◆ Task requirements ◆
The listing is to be repeated exactly, and its pictures are to be left out.

◆ Data shown ◆
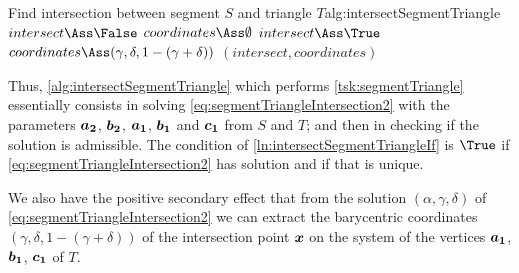 \documentclass[dissertation.tex]{subfiles}
\begin{document}
\begin{algo}{Find intersection between segment $S$ and triangle $T$}{alg:intersectSegmentTriangle}
  \State $intersect\Ass\False$
  \State $coordinates\Ass\emptyset$
  \label{ln:intersectSegmentTriangleIf}
  \State $intersect\Ass\True$
  \State $coordinates\Ass(\gamma, \delta, 1-(\gamma+\delta))$
  \EndIf
  \EndIf
  \State\Return $(intersect, coordinates)$
  \EndFunction
\end{algo}
Thus, \cref{alg:intersectSegmentTriangle} which performs
\cref{tsk:segmentTriangle} 
essentially consists in solving
\cref{eq:segmentTriangleIntersection2} with the parameters $\boldsymbol{a_2}$,
$\boldsymbol{b_2}$, $\boldsymbol{a_1}$, $\boldsymbol{b_1}$ and $\boldsymbol{c_1}$ from $S$ and $T$;
and then in checking if the solution is admissible. The condition of
\cref{ln:intersectSegmentTriangleIf} is $\True$ if
\cref{eq:segmentTriangleIntersection2} has solution and if that
is unique.

We also have the positive secondary effect that from the solution
$(\alpha,\gamma,\delta)$ of \cref{eq:segmentTriangleIntersection2} we
can extract the barycentric coordinates $(\gamma, \delta,
1-(\gamma+\delta))$ of the intersection point $\boldsymbol{x}$ on the system of
the vertices $\boldsymbol{a_1}$, $\boldsymbol{b_1}$, $\boldsymbol{c_1}$ of $T$.
\end{document}
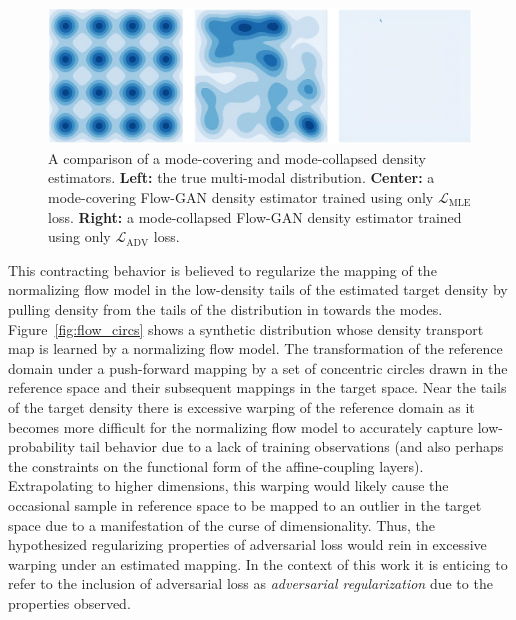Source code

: \begin{figure}[htbp]
    \caption[Mode-covering and mode-collapsed density estimators on 2-d synthetic data]{
        A comparison of a mode-covering and mode-collapsed density estimators.
        \textbf{Left:} the true multi-modal distribution.
        \textbf{Center:} a mode-covering Flow-GAN density estimator trained using only $\mathcal{L}_{\text{MLE}}$ loss.
        \textbf{Right:} a mode-collapsed Flow-GAN density estimator trained using only $\mathcal{L}_{\text{ADV}}$ loss.
    }
    \begin{center}
        \setlength{\fboxsep}{0pt}%
        \setlength{\fboxrule}{1pt}%
        \includegraphics[width=120mm]{figs/mode-collapse}
    \end{center}
    \label{fig:mode_collapse}
\end{figure}

This contracting behavior is believed to regularize the mapping of the normalizing flow model in the low-density tails
of the estimated target density by pulling density from the tails of the distribution in towards the modes.
Figure~\ref{fig:flow_circs} shows a synthetic distribution whose density transport map is learned by a normalizing flow model.
The transformation of the reference domain under a push-forward mapping by a set of concentric circles drawn in the
reference space and their subsequent mappings in the target space.
Near the tails of the target density there is excessive warping of the reference domain as it becomes more
difficult for the normalizing flow model to accurately capture low-probability tail behavior due to a lack of training
observations (and also perhaps the constraints on the functional form of the affine-coupling layers).
Extrapolating to higher dimensions, this warping would likely cause the occasional sample in reference space to be
mapped to an outlier in the target space due to a manifestation of the curse of dimensionality.
Thus, the hypothesized regularizing properties of adversarial loss would rein in excessive warping under an
estimated mapping.
In the context of this work it is enticing to refer to the inclusion of adversarial loss as \textit{adversarial
regularization} due to the properties observed.

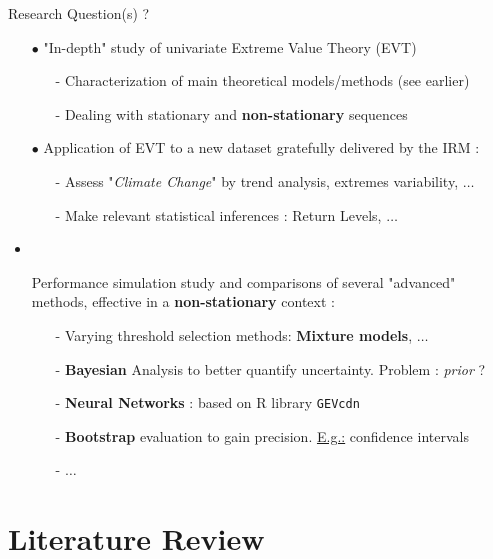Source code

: \documentclass[9pt,xcolor={dvipsnames}]{beamer}
\begin{document}
\begin{frame}
\begin{columns}[T]
\end{columns}
\end{frame}


\begin{frame}{Research Question(s) ?}
\begin{itemize}
\item[$\bullet$] "In-depth" study of univariate Extreme Value Theory (EVT)
\begin{itemize}
	\item[-] Characterization of main theoretical models/methods (see earlier)
	\item[-] Dealing with stationary and \textbf{non-stationary} sequences
\end{itemize}
\item[$\bullet$] Application of EVT to a new dataset gratefully delivered by the IRM : 
\begin{itemize}
	\item[-] Assess "\emph{Climate Change}" by trend analysis, extremes variability, $\dots$
	\item[-] Make relevant statistical inferences : Return Levels, $\dots$
\end{itemize}
\item\item[{\fontfamily{cyklop}\fontsize{6.5}{7}\selectfont \boxed{\textit{?}}}] Performance simulation study and comparisons of several "advanced" methods, effective in a \textbf{non-stationary} context : 
\begin{itemize}
	\item[-] Varying threshold selection methods:  \textbf{Mixture models}, $\dots$
	\item[-] \textbf{Bayesian} Analysis to better quantify uncertainty. Problem : \emph{prior} ?
	\item[-] \textbf{Neural Networks} : based on R library \texttt{GEVcdn}
	\item[-] \textbf{Bootstrap} evaluation to gain precision. \underline{E.g.:} confidence intervals
	\item[-] $\dots$
\end{itemize}

\end{itemize}
\end{frame}


\section{Literature Review}
\end{document}
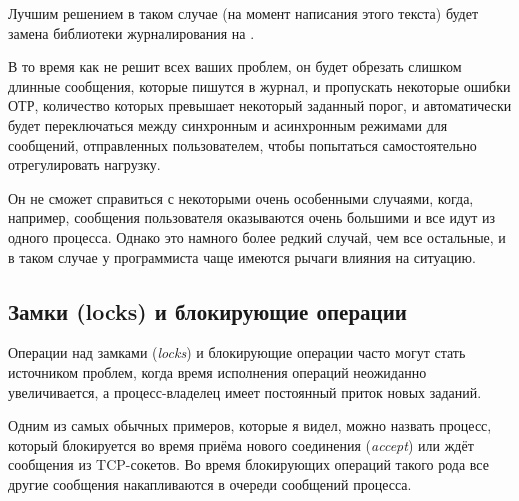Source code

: \documentclass[11pt, oneside]{book}   	%
\begin{document}
Лучшим решением в таком случае (на момент написания этого текста) будет замена библиотеки журналирования на \href{https://github.com/basho/lager}{}.

В то время как  не решит всех ваших проблем, он будет обрезать слишком длинные сообщения, которые пишутся в журнал, и пропускать некоторые ошибки ОТР, количество которых превышает некоторый заданный порог, и автоматически будет переключаться между синхронным и асинхронным режимами для сообщений, отправленных пользователем, чтобы попытаться самостоятельно отрегулировать нагрузку.

Он не сможет справиться с некоторыми очень особенными случаями, когда, например, сообщения пользователя оказываются очень большими и все идут из одного процесса. Однако это намного более редкий случай, чем все остальные, и в таком случае у программиста чаще имеются рычаги влияния на ситуацию.


\subsection{Замки (locks) и блокирующие операции}

Операции над замками (\emph{locks}) и блокирующие операции часто могут стать источником проблем, когда время исполнения операций неожиданно увеличивается, а процесс-владелец имеет постоянный приток новых заданий.

Одним из самых обычных примеров, которые я видел, можно назвать процесс, который блокируется во время приёма нового соединения (\emph{accept}) или ждёт сообщения из TCP-сокетов. Во время блокирующих операций такого рода все другие сообщения накапливаются в очереди сообщений процесса.
\end{document}
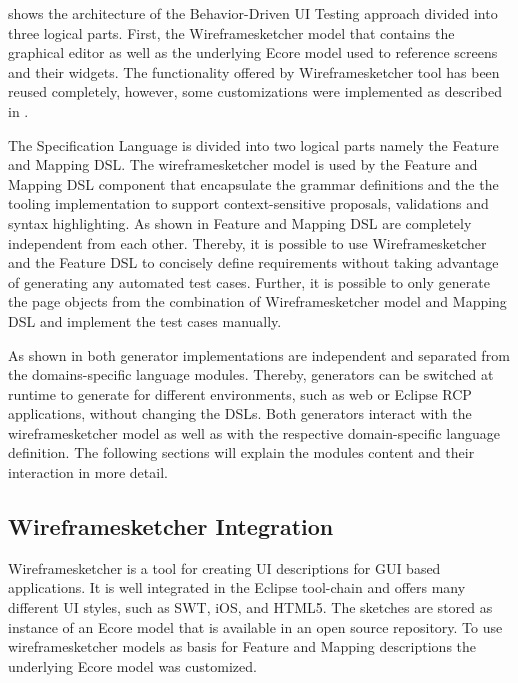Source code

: \documentclass{sig-alternate-05-2015}
\begin{document}
 shows the architecture of the Behavior-Driven UI Testing approach divided into three logical parts. 
First, the Wireframesketcher model that contains the graphical editor as well as the underlying Ecore model used to reference screens and their widgets.
The functionality offered by Wireframesketcher tool has been reused completely, however, some customizations were implemented as described in .

The Specification Language is divided into two logical parts namely the Feature and Mapping DSL.
The wireframesketcher model is used by the Feature and Mapping DSL component that encapsulate the grammar definitions and the the tooling implementation to support context-sensitive proposals, validations and syntax highlighting.
As shown in  Feature and Mapping DSL are completely independent from each other.
Thereby, it is possible to use Wireframesketcher and the Feature DSL to concisely define requirements without taking advantage of generating any automated test cases.
Further, it is possible to only generate the page objects from the combination of Wireframesketcher model and Mapping DSL and implement the test cases manually.

As shown in  both generator implementations are independent and separated from the domains-specific language modules.
Thereby, generators can be switched at runtime to generate for different environments, such as web or Eclipse RCP applications, without changing the DSLs.
Both generators interact with the wireframesketcher model as well as with the respective domain-specific language definition.
The following sections will explain the modules content and their interaction in more detail.

\subsection{Wireframesketcher Integration}\label{sec:WireframesketcherIntegration} 
Wireframesketcher is a tool for creating UI descriptions for GUI based applications. 
It is well integrated in the Eclipse tool-chain and offers many different UI styles, such as SWT, iOS, and HTML5.
The sketches are stored as instance of an Ecore model that is available in an open source repository.
To use wireframesketcher models as basis for Feature and Mapping descriptions the underlying Ecore model was customized.
\end{document}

◆ Task result ◆
 \documentclass[dissertation.tex]{subfiles}
\begin{document}
\begin{algo}{Find intersection between segment $S$ and triangle $T$}{alg:intersectSegmentTriangle}
  \State $intersect\Ass\False$
  \State $coordinates\Ass\emptyset$
  \label{ln:intersectSegmentTriangleIf}
  \State $intersect\Ass\True$
  \State $coordinates\Ass(\gamma, \delta, 1-(\gamma+\delta))$
  \EndIf
  \EndIf
  \State\Return $(intersect, coordinates)$
  \EndFunction
\end{algo}
Thus, \cref{alg:intersectSegmentTriangle} which performs
\cref{tsk:segmentTriangle} 
essentially consists in solving
\cref{eq:segmentTriangleIntersection2} with the parameters $\boldsymbol{a_2}$,
$\boldsymbol{b_2}$, $\boldsymbol{a_1}$, $\boldsymbol{b_1}$ and $\boldsymbol{c_1}$ from $S$ and $T$;
and then in checking if the solution is admissible. The condition of
\cref{ln:intersectSegmentTriangleIf} is $\True$ if
\cref{eq:segmentTriangleIntersection2} has solution and if that
is unique.

We also have the positive secondary effect that from the solution
$(\alpha,\gamma,\delta)$ of \cref{eq:segmentTriangleIntersection2} we
can extract the barycentric coordinates $(\gamma, \delta,
1-(\gamma+\delta))$ of the intersection point $\boldsymbol{x}$ on the system of
the vertices $\boldsymbol{a_1}$, $\boldsymbol{b_1}$, $\boldsymbol{c_1}$ of $T$.
\end{document}
Source code

: \begin{figure}[htbp]
    \caption[Mode-covering and mode-collapsed density estimators on 2-d synthetic data]{
        A comparison of a mode-covering and mode-collapsed density estimators.
        \textbf{Left:} the true multi-modal distribution.
        \textbf{Center:} a mode-covering Flow-GAN density estimator trained using only $\mathcal{L}_{\text{MLE}}$ loss.
        \textbf{Right:} a mode-collapsed Flow-GAN density estimator trained using only $\mathcal{L}_{\text{ADV}}$ loss.
    }
    \begin{center}
        \setlength{\fboxsep}{0pt}%
        \setlength{\fboxrule}{1pt}%
        \includegraphics[width=120mm]{figs/mode-collapse}
    \end{center}
    \label{fig:mode_collapse}
\end{figure}

This contracting behavior is believed to regularize the mapping of the normalizing flow model in the low-density tails
of the estimated target density by pulling density from the tails of the distribution in towards the modes.
Figure~\ref{fig:flow_circs} shows a synthetic distribution whose density transport map is learned by a normalizing flow model.
The transformation of the reference domain under a push-forward mapping by a set of concentric circles drawn in the
reference space and their subsequent mappings in the target space.
Near the tails of the target density there is excessive warping of the reference domain as it becomes more
difficult for the normalizing flow model to accurately capture low-probability tail behavior due to a lack of training
observations (and also perhaps the constraints on the functional form of the affine-coupling layers).
Extrapolating to higher dimensions, this warping would likely cause the occasional sample in reference space to be
mapped to an outlier in the target space due to a manifestation of the curse of dimensionality.
Thus, the hypothesized regularizing properties of adversarial loss would rein in excessive warping under an
estimated mapping.
In the context of this work it is enticing to refer to the inclusion of adversarial loss as \textit{adversarial
regularization} due to the properties observed.

Source code

: \documentclass[9pt,xcolor={dvipsnames}]{beamer}
\begin{document}
\begin{frame}
\begin{columns}[T]
\end{columns}
\end{frame}


\begin{frame}{Research Question(s) ?}
\begin{itemize}
\item[$\bullet$] "In-depth" study of univariate Extreme Value Theory (EVT)
\begin{itemize}
	\item[-] Characterization of main theoretical models/methods (see earlier)
	\item[-] Dealing with stationary and \textbf{non-stationary} sequences
\end{itemize}
\item[$\bullet$] Application of EVT to a new dataset gratefully delivered by the IRM : 
\begin{itemize}
	\item[-] Assess "\emph{Climate Change}" by trend analysis, extremes variability, $\dots$
	\item[-] Make relevant statistical inferences : Return Levels, $\dots$
\end{itemize}
\item\item[{\fontfamily{cyklop}\fontsize{6.5}{7}\selectfont \boxed{\textit{?}}}] Performance simulation study and comparisons of several "advanced" methods, effective in a \textbf{non-stationary} context : 
\begin{itemize}
	\item[-] Varying threshold selection methods:  \textbf{Mixture models}, $\dots$
	\item[-] \textbf{Bayesian} Analysis to better quantify uncertainty. Problem : \emph{prior} ?
	\item[-] \textbf{Neural Networks} : based on R library \texttt{GEVcdn}
	\item[-] \textbf{Bootstrap} evaluation to gain precision. \underline{E.g.:} confidence intervals
	\item[-] $\dots$
\end{itemize}

\end{itemize}
\end{frame}


\section{Literature Review}
\end{document}
Source code

: \documentclass[11pt, oneside]{book}   	%
\begin{document}
Лучшим решением в таком случае (на момент написания этого текста) будет замена библиотеки журналирования на \href{https://github.com/basho/lager}{}.

В то время как  не решит всех ваших проблем, он будет обрезать слишком длинные сообщения, которые пишутся в журнал, и пропускать некоторые ошибки ОТР, количество которых превышает некоторый заданный порог, и автоматически будет переключаться между синхронным и асинхронным режимами для сообщений, отправленных пользователем, чтобы попытаться самостоятельно отрегулировать нагрузку.

Он не сможет справиться с некоторыми очень особенными случаями, когда, например, сообщения пользователя оказываются очень большими и все идут из одного процесса. Однако это намного более редкий случай, чем все остальные, и в таком случае у программиста чаще имеются рычаги влияния на ситуацию.


\subsection{Замки (locks) и блокирующие операции}

Операции над замками (\emph{locks}) и блокирующие операции часто могут стать источником проблем, когда время исполнения операций неожиданно увеличивается, а процесс-владелец имеет постоянный приток новых заданий.

Одним из самых обычных примеров, которые я видел, можно назвать процесс, который блокируется во время приёма нового соединения (\emph{accept}) или ждёт сообщения из TCP-сокетов. Во время блокирующих операций такого рода все другие сообщения накапливаются в очереди сообщений процесса.
\end{document}
Source code

: \documentclass{sig-alternate-05-2015}
\begin{document}
 shows the architecture of the Behavior-Driven UI Testing approach divided into three logical parts. 
First, the Wireframesketcher model that contains the graphical editor as well as the underlying Ecore model used to reference screens and their widgets.
The functionality offered by Wireframesketcher tool has been reused completely, however, some customizations were implemented as described in .

The Specification Language is divided into two logical parts namely the Feature and Mapping DSL.
The wireframesketcher model is used by the Feature and Mapping DSL component that encapsulate the grammar definitions and the the tooling implementation to support context-sensitive proposals, validations and syntax highlighting.
As shown in  Feature and Mapping DSL are completely independent from each other.
Thereby, it is possible to use Wireframesketcher and the Feature DSL to concisely define requirements without taking advantage of generating any automated test cases.
Further, it is possible to only generate the page objects from the combination of Wireframesketcher model and Mapping DSL and implement the test cases manually.

As shown in  both generator implementations are independent and separated from the domains-specific language modules.
Thereby, generators can be switched at runtime to generate for different environments, such as web or Eclipse RCP applications, without changing the DSLs.
Both generators interact with the wireframesketcher model as well as with the respective domain-specific language definition.
The following sections will explain the modules content and their interaction in more detail.

\subsection{Wireframesketcher Integration}\label{sec:WireframesketcherIntegration} 
Wireframesketcher is a tool for creating UI descriptions for GUI based applications. 
It is well integrated in the Eclipse tool-chain and offers many different UI styles, such as SWT, iOS, and HTML5.
The sketches are stored as instance of an Ecore model that is available in an open source repository.
To use wireframesketcher models as basis for Feature and Mapping descriptions the underlying Ecore model was customized.
\end{document}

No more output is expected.